FIGHTING’S most physical beings haven’t been able to stop him in his path. But after his biggest night yet, a much smaller human might be about to slow Conor McGregor’s rocketing rise, writes Joe Callaghan in New York.

The Notorious one turned in a scintillating display of incision to make history at UFC 205 at Madison Square Garden in the early hours of Sunday morning, ensuring that MMA’s debut in New York will live long in the memory.

Afterwards McGregor revealed that he will be making some memories outside of the octagon in the near future, announcing that he and girlfriend Dee Devlin are expecting their first child next year -even if he wasn’t sure if they would be welcoming a little one in March or May.

Time though, is very much on McGregor’s side now. With the most precise pummelling of lightweight champion Eddie Alvarez in front of a record pay-per-view audience and a crowd who had shattered all of the Garden’s financial marks, McGregor bought himself all the time in the world as he plots the next move in a truly remarkable run.
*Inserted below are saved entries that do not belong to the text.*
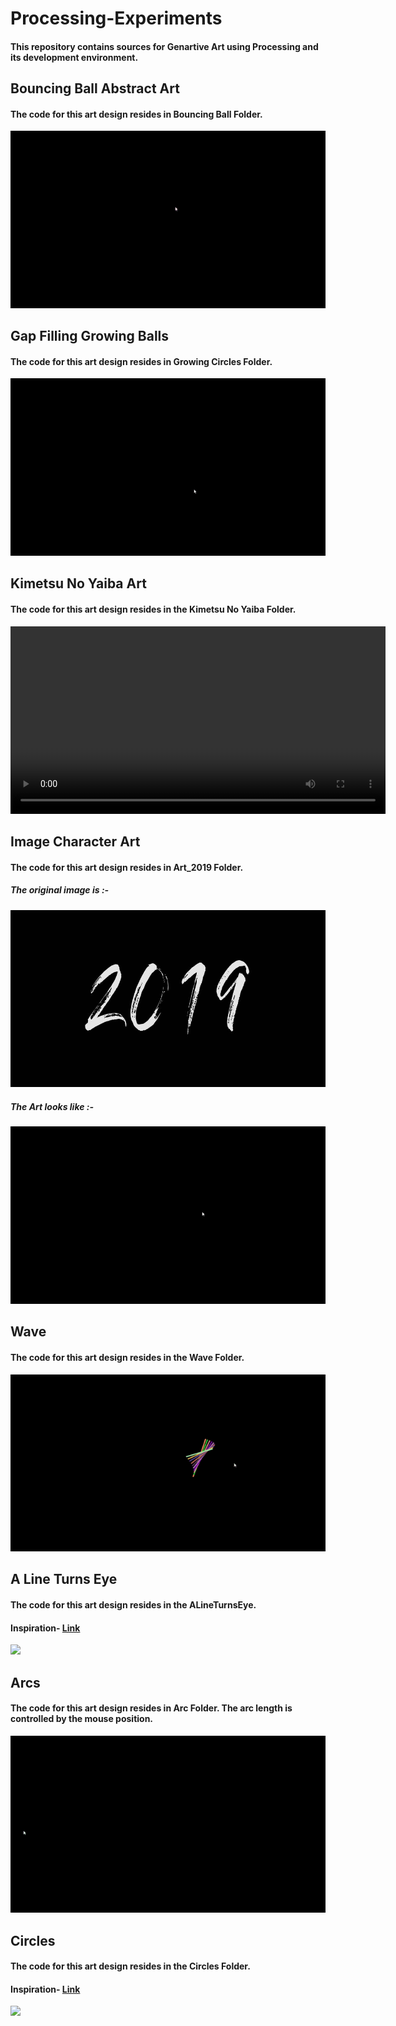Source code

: # Processing-Experiments

#### This repository contains sources for Genartive Art using Processing and its development environment.

## Bouncing Ball Abstract Art

#### The code for this art design resides in Bouncing Ball Folder.
<img src="./samples/bouncing_ball_art.gif">

## Gap Filling Growing Balls

#### The code for this art design resides in Growing Circles Folder.
<img src="./samples/GapFillingGrowingCircles.gif">

## Kimetsu No Yaiba Art

#### The code for this art design resides in the Kimetsu No Yaiba Folder.



<video  height="300" controls>
  <source src="./samples/TanjiroKaguraDance.mp4" type="video/mp4">
</video>


## Image Character Art

#### The code for this art design resides in Art_2019 Folder.

##### The original image is :-

<img src="./Art_2019/2019.jpg">

##### The Art looks like :-
<img src="./samples/Art_2019.gif">

## Wave

#### The code for this art design resides in the Wave Folder.

<img src="./samples/Wave.gif">


## A Line Turns Eye

#### The code for this art design resides in the ALineTurnsEye.

#### Inspiration- [Link](https://www.youtube.com/watch?v=94183oE1y6U)
<img src="./samples/AlineTurnsEye.gif">

## Arcs

#### The code for this art design resides in Arc Folder. The arc length is controlled by the mouse position.
<img src="./samples/Arcs.gif">

## Circles

#### The code for this art design resides in the Circles Folder.
#### Inspiration- [Link](https://www.youtube.com/watch?v=94183oE1y6U)
<img src="./samples/Circles.gif">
The Notorious one was all patience and all power throughout the eight minutes in which he toyed with a desperately disappointing Alvarez in the headline act of a deafening night inside the old cauldron of New York sports. That patience is likely to come in handy as he awaits the impending arrival.

“I’m going to be a daddy early next year. I’m crapping my jocks. I’m not going to lie. I don’t even know what way to take it,” he said in the post-fight press conference, expressing fears for perhaps the first time in his UFC run. “I don’t want to be bringing a child into anything like this. I don’t want any celebrity-type s***, I hate all that. I don’t want my family to be like that. So that’s a thing in the back of my head so I’m just going to have this baby, take a little bit of time and see what way I feel after that.”
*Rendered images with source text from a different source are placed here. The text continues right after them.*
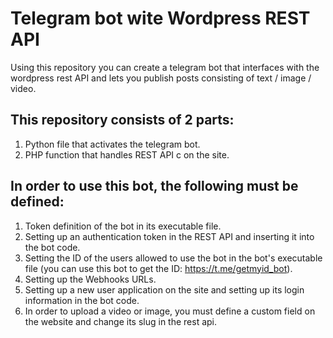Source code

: # Telegram bot wite Wordpress REST API
Using this repository you can create a telegram bot that interfaces with the wordpress rest API and lets you publish posts consisting of text / image / video.

## This repository consists of 2 parts:
1. Python file that activates the telegram bot.
2. PHP function that handles REST API c on the site.

## In order to use this bot, the following must be defined:
1. Token definition of the bot in its executable file.
2. Setting up an authentication token in the REST API and inserting it into the bot code.
3. Setting the ID of the users allowed to use the bot in the bot's executable file (you can use this bot to get the ID: https://t.me/getmyid_bot).
4. Setting up the Webhooks URLs.
5. Setting up a new user application on the site and setting up its login information in the bot code.
6. In order to upload a video or image, you must define a custom field on the website and change its slug in the rest api.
For now, he feels good. More than good. MMA greatness had been on the line as the UFC brought the sport to the Big Apple for the first time. The featherweight champion’s quest to become the first fighter to reign over two divisions simultaneously had brought hordes in from across the Atlantic and across America’s biggest city, paying eye-watering sums for the privilege.

Never, though, has history been so easily achieved.

Alvarez’s challenge never materialised. It wasn’t given a chance to. McGregor was all over the 32-year-old early and often, knocking him down three times in the opening three minutes – each time with that wrecking ball of a left. In the end – which came with about two minutes before the end of the second – a blurring combination of two lefts and two rights put Alvarez out of his considerable misery. After a delay getting the second piece of hardware into the octagon, McGregor grasped both belts, straddled the top of the cage and raised them aloft.

What next? The Irish and Irish-ish armies who had flooded into downtown Manhattan immediately debated his likely next move. As ever, it will be whatever the hell he wants. A family-focused hiatus sounds quite likely. But whenever he does choose to return, options abound.

“I’m not in no hurry anymore. Like I said, I have a kid on the way. I just want to see what happens with that, see what way it makes me feel, do you know what I mean, where my mind will be then,” said McGregor, whose first visit to the Garden helped bring in $17.7 million in ticket sales alone, another huge contribution that he wants to see spark the new owners of the organisation into action.

“They’ve got to come talk to me now because no one has come talk to me since the sale has happened,” he said of the $4 billion summer deal that saw the organisation change hands. “I mean who owns the company now? People have shares in the company now, celebrities. Conan O’Brien owns the UFC now so where’s my share? Where’s my equity?

“I’m the one who’s bringing this. They’ve got to come talk to me now. That’s all I know. I have both belts, a chunk of money, I’ve got a little family on the way. You want me to stick around, to keep doing what I’m doing, let’s talk. But I want ownership now.”